Supplied data section start
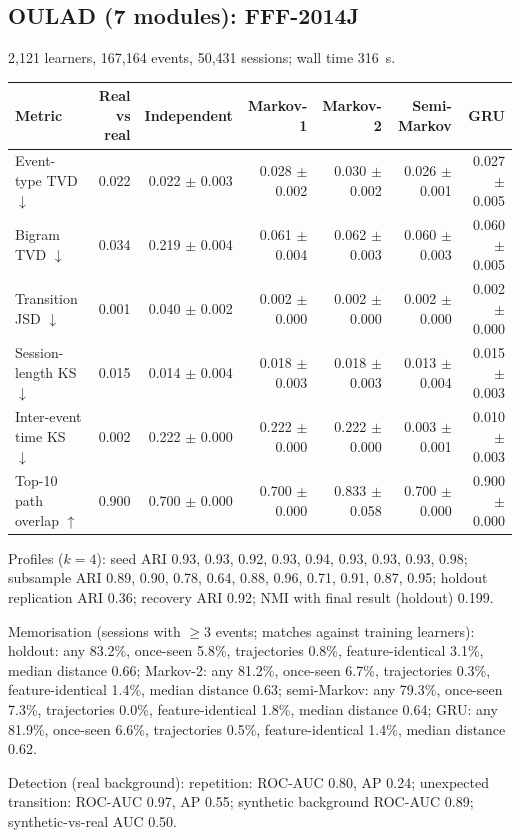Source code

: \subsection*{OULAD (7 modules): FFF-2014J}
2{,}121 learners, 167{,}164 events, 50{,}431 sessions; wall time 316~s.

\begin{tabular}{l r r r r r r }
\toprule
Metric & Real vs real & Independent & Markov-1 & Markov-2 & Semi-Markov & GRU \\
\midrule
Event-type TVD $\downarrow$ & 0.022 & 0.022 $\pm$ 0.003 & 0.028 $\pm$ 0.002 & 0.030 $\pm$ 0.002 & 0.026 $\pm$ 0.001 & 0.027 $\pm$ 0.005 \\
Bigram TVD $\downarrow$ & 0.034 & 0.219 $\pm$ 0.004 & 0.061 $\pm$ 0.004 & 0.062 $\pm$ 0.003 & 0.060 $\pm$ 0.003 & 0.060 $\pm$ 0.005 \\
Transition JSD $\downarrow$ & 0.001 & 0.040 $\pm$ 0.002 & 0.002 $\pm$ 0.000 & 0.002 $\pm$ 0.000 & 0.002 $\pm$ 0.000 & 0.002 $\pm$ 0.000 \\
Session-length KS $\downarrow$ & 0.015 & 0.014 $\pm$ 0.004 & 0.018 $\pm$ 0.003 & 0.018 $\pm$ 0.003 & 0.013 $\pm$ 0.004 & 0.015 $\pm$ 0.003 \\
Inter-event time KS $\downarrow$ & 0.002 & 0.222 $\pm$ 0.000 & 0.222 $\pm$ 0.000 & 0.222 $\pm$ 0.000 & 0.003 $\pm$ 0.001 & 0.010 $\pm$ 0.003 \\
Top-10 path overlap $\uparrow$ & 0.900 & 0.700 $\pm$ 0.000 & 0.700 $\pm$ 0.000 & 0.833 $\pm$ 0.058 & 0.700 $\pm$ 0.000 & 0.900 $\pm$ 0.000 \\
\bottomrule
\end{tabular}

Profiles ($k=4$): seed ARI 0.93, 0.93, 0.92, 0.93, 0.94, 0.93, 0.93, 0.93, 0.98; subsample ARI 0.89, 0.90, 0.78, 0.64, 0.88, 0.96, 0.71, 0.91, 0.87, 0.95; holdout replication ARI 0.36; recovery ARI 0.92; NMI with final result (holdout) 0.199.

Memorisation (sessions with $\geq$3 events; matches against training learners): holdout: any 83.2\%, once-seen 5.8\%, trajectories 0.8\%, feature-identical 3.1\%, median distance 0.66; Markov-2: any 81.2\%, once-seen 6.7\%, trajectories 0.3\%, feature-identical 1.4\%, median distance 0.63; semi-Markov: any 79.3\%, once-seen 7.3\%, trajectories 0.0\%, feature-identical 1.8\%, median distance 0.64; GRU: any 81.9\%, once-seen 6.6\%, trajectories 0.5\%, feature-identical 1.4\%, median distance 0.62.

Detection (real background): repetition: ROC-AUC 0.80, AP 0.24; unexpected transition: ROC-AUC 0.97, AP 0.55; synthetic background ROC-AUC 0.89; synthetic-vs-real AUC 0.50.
Supplied data section end
* [Instructions to follow]
Looking at the records above, work out how many lines hold "learners" and write only that number.

* [Your solution]
2